= Denys Corley Smith =

British author and journalist

Denys Corley Smith (9 June 1922 – 21 February 1989) was a British author and journalist.

== Early life ==
Corley Smith was born 9 June 1922 in Bolton, then in Lancashire, the younger son of Thomas Smith (born 1874) a teacher, and Nena Alice Brown (1887–1932). His elder brother was Gerard Corley Smith, who went on to become a British diplomat.

Corley Smith was educated at Bolton School and, like his brother, studied the modern languages tripos (French and German) at Emmanuel College, Cambridge, completing Part I in 1942. During the Second World War he fought with the Manchester Regiment in Italy. The Manchesters saw much action during the Battles for the Gothic Line in August–September 1944, including the Battle of Montegridolfo. At the end of the War he began a newsman's career initially editing a frontline newspaper for the military.

== Journalism ==
In the early 1950s he joined Reuters as a correspondent in Asia. His first assignment was covering the Korean War and he then moved to Saigon until 1956, and then took various other posts before becoming freelance in 1963. He continued to write for a variety of publications and journals including This is Japan where he wrote an article on the Katakana where he mentions that he was a regular visitor to Tokyo.

== Author ==
Corley Smith's first novel was Two Drops of Blood published by Ernest Benn, in 1959. In reviews, this was described as a fast moving novel about the day-to-day lives of foreign correspondents. It is set in Vietnam against the background of the Indo-China War.

The Deep-Freeze Girls was written in collaboration with Eva Defago and was first published by Michael Joseph in the UK, in 1964. Defago - an alumni herself - and Corley Smith took the lid off girls' finishing schools in Switzerland in a comic novel that takes on increasing overtones of pathos as it moves along. A review of the book summarised, "The common “dumping” of wealthy teenage girls from throughout the world into the deep freeze of a Swiss finishing school such as the fictional Pensionnat de Jeunes Filles Villa Joyeuse by what the author regards as “thoughtless, selfish parents” has prompted her to write the book. It's entertaining, if somewhat sensational, and the story is balanced and told with the sometimes amusing idiom of youth." Defago was said to have run a hotel in the Swiss Alps and was an alumnus of such schools.
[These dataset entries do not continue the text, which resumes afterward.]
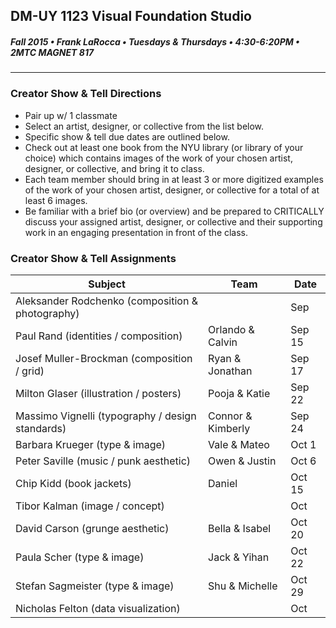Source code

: ## DM-UY 1123 Visual Foundation Studio
##### Fall 2015 • Frank LaRocca • Tuesdays & Thursdays • 4:30-6:20PM • 2MTC MAGNET 817 

---

### Creator Show & Tell Directions
* Pair up w/ 1 classmate
* Select an artist, designer, or collective from the list below.
* Specific show & tell due dates are outlined below.
* Check out at least one book from the NYU library (or library of your choice) which contains images of the work of your chosen artist, designer, or collective, and bring it to class. 
* Each team member should bring in at least 3 or more digitized examples of the work of your chosen artist, designer, or collective for a total of at least 6 images.
* Be familiar with a brief bio (or overview) and be prepared to CRITICALLY discuss your assigned artist, designer, or collective and their supporting work in an engaging presentation in front of the class. 

### Creator Show & Tell Assignments

Subject | Team | Date
--- | --- | ---
Aleksander Rodchenko (composition & photography) | | Sep 
Paul Rand (identities / composition) | Orlando & Calvin | Sep 15 
Josef Muller-Brockman (composition / grid) |Ryan & Jonathan | Sep 17
Milton Glaser (illustration / posters) | Pooja & Katie | Sep 22
Massimo Vignelli (typography / design standards) | Connor & Kimberly | Sep 24
Barbara Krueger (type & image) | Vale & Mateo  |  Oct 1
Peter Saville (music / punk aesthetic) | Owen & Justin | Oct 6 
Chip Kidd (book jackets)  | Daniel | Oct 15
Tibor Kalman (image / concept) | | Oct 
David Carson (grunge aesthetic) | Bella & Isabel | Oct 20
Paula Scher (type & image) | Jack & Yihan | Oct 22 
Stefan Sagmeister (type & image) | Shu & Michelle | Oct 29 
Nicholas Felton (data visualization) |  | Oct 


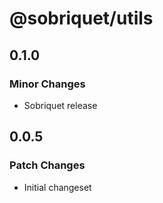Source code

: # @sobriquet/utils

## 0.1.0

### Minor Changes

- Sobriquet release

## 0.0.5

### Patch Changes

- Initial changeset
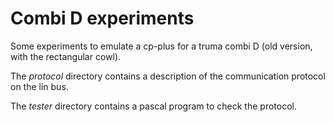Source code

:# Combi D experiments

Some experiments to emulate a cp-plus for a truma combi D (old version, with the rectangular cowl).

The *protocol* directory contains a description of the communication protocol on the lin
bus.

The *tester* directory contains a pascal program to check the protocol.

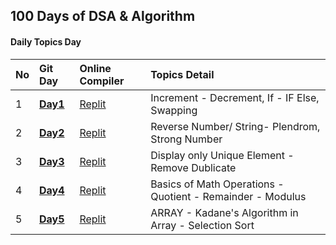 
## 100 Days of DSA & Algorithm

#### Daily Topics Day

| No  | Git Day  | Online Compiler |  Topics Detail |
| :-- | :------- | :-------------- | :-------------- |
| 1   | **[Day1](https://github.com/ahsan-chy/100-Days-of-DSA-Algorithm/tree/Day-1/Day%201)** | [Replit](https://replit.com/@ahaniqbal?path=folder/100%20Days%20DSA%20with%20C%2B%2B/Day%201) | Increment - Decrement, If - IF Else, Swapping |
| 2   | **[Day2](https://github.com/ahsan-chy/100-Days-of-DSA-Algorithm/tree/Day-2/Day%202)** | [Replit](https://replit.com/@ahaniqbal?path=folder/100%20Days%20DSA%20with%20C%2B%2B/Day%202) | Reverse Number/ String- Plendrom, Strong Number |
| 3   | **[Day3](https://github.com/ahsan-chy/100-Days-of-DSA-Algorithm/tree/Day-3/Day%203)** | [Replit](https://replit.com/@ahaniqbal?path=folder/100%20Days%20DSA%20with%20C%2B%2B/Day%203) | Display only Unique Element - Remove Dublicate |
| 4   | **[Day4](https://github.com/ahsan-chy/100-Days-of-DSA-Algorithm/tree/Day-3/Day%204)** | [Replit](https://replit.com/@ahaniqbal?path=folder/100%20Days%20DSA%20with%20C%2B%2B/Day%204) | Basics of Math Operations - Quotient - Remainder - Modulus |
| 5   | **[Day5](https://github.com/ahsan-chy/100-Days-of-DSA-Algorithm/tree/Day-3/Day%205)** | [Replit](https://replit.com/@ahaniqbal?path=folder/100%20Days%20DSA%20with%20C%2B%2B/Day%205) | ARRAY - Kadane's Algorithm in Array - Selection Sort |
The novel became a minor best seller and there were plans to turn it into a film starring Nancy Kwan, Sue Lyon and Grayson Hall, and directed by Zoe Clarke-Williams. Jay Weston is quoted as saying, "Ray Stark and I once developed a movie called The Deep Freeze Girls, based upon the novel about a group of spoiled rich girls in a posh boarding school in Switzerland. It was never made when we could not get a suitable script"

Corley Smith is also quoted in the 1967 edition of This is Japan that he had written or was writing a book called Maiko dealing with Kyoto’s apprentice geisha but no record of a published book has been found.

== Death ==
Corley Smith died 21 February 1989 in Foxton, Cambridgeshire, aged 66.